LivingDataLab - Creating a custom text classifier for movie reviews

1 Introduction

In this article we are going to train a deep learning text classifier using the fastai library. We will do this for the IMDB movie reviews dataset. In particular, we will look at fastai’s ULMFit approach which involves fine tuning a language model more with specialised text before using this language model as a basis for a classification model.

2 Text Pre-processing

So how might we proceed with building a language model, that we can then use for clasisifcation? Consider with one of the simplest neural networks, a collaberative filtering model. This uses embedding matrices to encode different items (such as films) and users, combine these using dot products to calculate a value, which we test against known ratings - and use gradient descent to learn the correct embedding matrices to best predict these ratings.

Optionally, we can create instead a deep learning model from this by concatinating the embedding matrices instead of the dot product, then putting the result through an activtion function, and more layers etc.

So we could use a similar approach, where we put a sequence of words through a neural network via encoding them in an embedding martix for words. However a significant difference from the collaberative filtering approach here is the idea of a sequence.

We can proceed with these 5 steps:

Tokenisation: convert words to recognised units
Numericalisation: convert tokens to numbers
Create data loader: Create a data loader to train the language model which creates a target variable offset by one word from the input variable from the text data
Train language model: We need to train a model that can take an amount of text data of variable length, and be able to predict the next word for any word in the sequence.
Train classifier model: Using what the language model has learned about the text as a basis, we can build on top of this to create and train a language model.

This is an approach pioneered by fastai called the Universal Langauage Model Fine-tuining (ULMFit) approach.

2.1 Tokenisation

Lets get the data and tokenise it using the fastai library tools.

# Download data
path = untar_data(URLs.IMDB)

files = get_text_files(path, folders = ['train', 'test', 'unsup'])
# Show example text data
txt = files[0].open().read(); txt[:75]

'I caught up with this movie on TV after 30 years or more. Several aspects o'

Fastai has an english word tokeniser, lets see how it works.


# Test word tokeniser function
spacy = WordTokenizer()
toks = first(spacy([txt]))
print(coll_repr(toks, 30))

(#626) ['I','caught','up','with','this','movie','on','TV','after','30','years','or','more','.','Several','aspects','of','the','film','stood','out','even','when','viewing','it','so','many','years','after','it'...]
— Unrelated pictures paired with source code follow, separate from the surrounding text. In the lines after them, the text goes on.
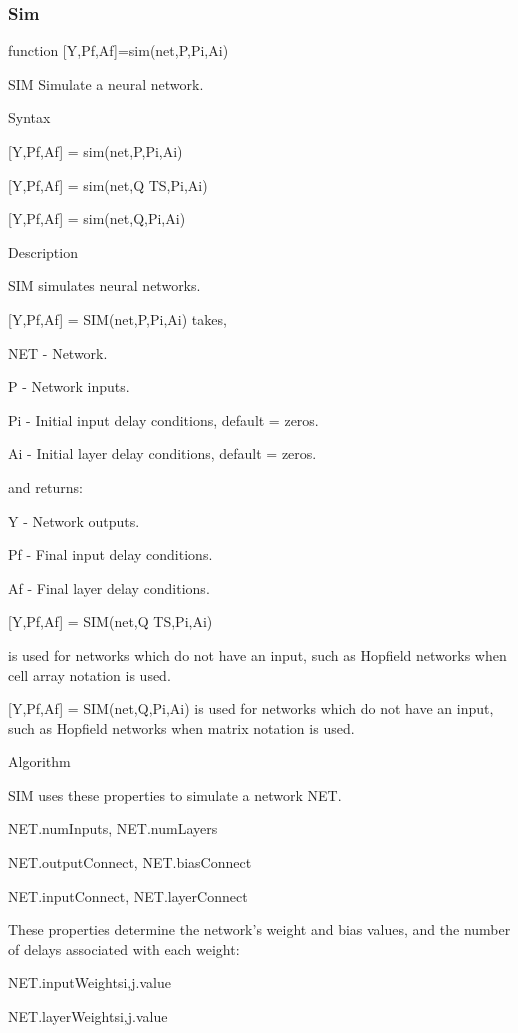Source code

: \subsubsection{Sim}
function [Y,Pf,Af]=sim(net,P,Pi,Ai)

SIM Simulate a neural network.

   Syntax

     [Y,Pf,Af] = sim(net,P,Pi,Ai)

     [Y,Pf,Af] = sim(net,{Q TS},Pi,Ai)

     [Y,Pf,Af] = sim(net,Q,Pi,Ai)

   Description

     SIM simulates neural networks.

     [Y,Pf,Af] = SIM(net,P,Pi,Ai) takes,

       NET - Network.

       P   - Network inputs.

       Pi  - Initial input delay conditions, default = zeros.

       Ai  - Initial layer delay conditions, default = zeros.

     and returns:

       Y   - Network outputs.

       Pf  - Final input delay conditions.

       Af  - Final layer delay conditions.

     [Y,Pf,Af] = SIM(net,{Q TS},Pi,Ai)

     is used for networks which do not have an input, such
     as Hopfield networks when cell array notation is used.

     [Y,Pf,Af] = SIM(net,Q,Pi,Ai) is used for networks
     which do not have an input, such as Hopfield networks
     when matrix notation is used.

   Algorithm

     SIM uses these properties to simulate a network NET.

       NET.numInputs, NET.numLayers

       NET.outputConnect, NET.biasConnect

       NET.inputConnect, NET.layerConnect

     These properties determine the network's weight and bias values,
     and the number of delays associated with each weight:

       NET.inputWeights{i,j}.value

       NET.layerWeights{i,j}.value

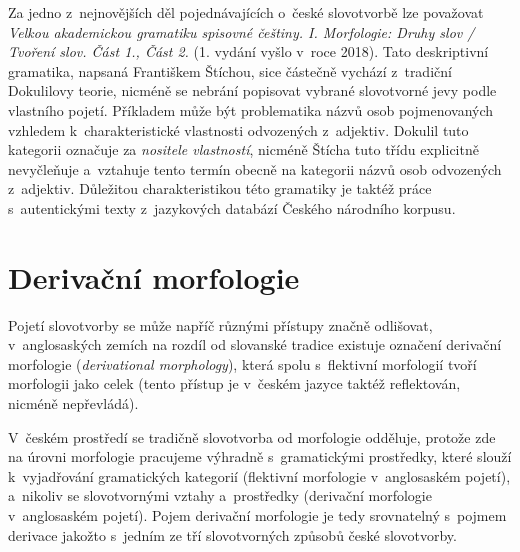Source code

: Za jedno z~nejnovějších děl pojednávajících o~české slovotvorbě lze
považovat \emph{Velkou akademickou gramatiku spisovné češtiny. I.
Morfologie: Druhy slov / Tvoření slov. Část 1., Část 2.} (1. vydání
vyšlo v~roce 2018). Tato deskriptivní gramatika, napsaná Františkem
Štíchou, sice částečně vychází z~tradiční Dokulilovy teorie, nicméně se
nebrání popisovat vybrané slovotvorné jevy podle vlastního pojetí.
Příkladem může být problematika názvů osob pojmenovaných vzhledem
k~charakteristické vlastnosti odvozených z~adjektiv. Dokulil tuto
kategorii označuje za \emph{nositele vlastností}, nicméně Štícha tuto
třídu explicitně nevyčleňuje a~vztahuje tento termín obecně na kategorii
názvů osob odvozených z~adjektiv. Důležitou charakteristikou této
gramatiky je taktéž práce s~autentickými texty z~jazykových databází
Českého národního korpusu.~\parencite{sticha18}

\hypertarget{derivaux10dnuxed-morfologie}{%
\section{Derivační morfologie}\label{derivaux10dnuxed-morfologie}}

Pojetí slovotvorby se může napříč různými přístupy značně odlišovat,
v~anglosaských zemích na rozdíl od slovanské tradice existuje označení
derivační morfologie (\emph{derivational morphology}), která spolu
s~flektivní morfologií tvoří morfologii jako celek (tento přístup je
v~českém jazyce taktéž reflektován, nicméně nepřevládá).
\parencite{lieber14}

V~českém prostředí se tradičně slovotvorba od morfologie odděluje,
protože zde na úrovni morfologie pracujeme výhradně s~gramatickými
prostředky, které slouží k~vyjadřování gramatických kategorií (flektivní
morfologie v~anglosaském pojetí), a~nikoliv se slovotvornými vztahy
a~prostředky (derivační morfologie v~anglosaském pojetí). Pojem derivační
morfologie je tedy srovnatelný s~pojmem derivace jakožto s~jedním ze tří
slovotvorných způsobů české slovotvorby.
# Test word tokeniser class
tkn = Tokenizer(spacy)
print(coll_repr(tkn(txt), 31))

(#699) ['xxbos','i','caught','up','with','this','movie','on','xxup','tv','after','30','years','or','more','.','xxmaj','several','aspects','of','the','film','stood','out','even','when','viewing','it','so','many','years'...]

The class goes beyond just converting the text to tokens for words, for example it creates tokens like ‘xxbos’ which is a special token to indicate the beginning of a new text sequence i.e. ‘beggining of stream’ standard NLP concept.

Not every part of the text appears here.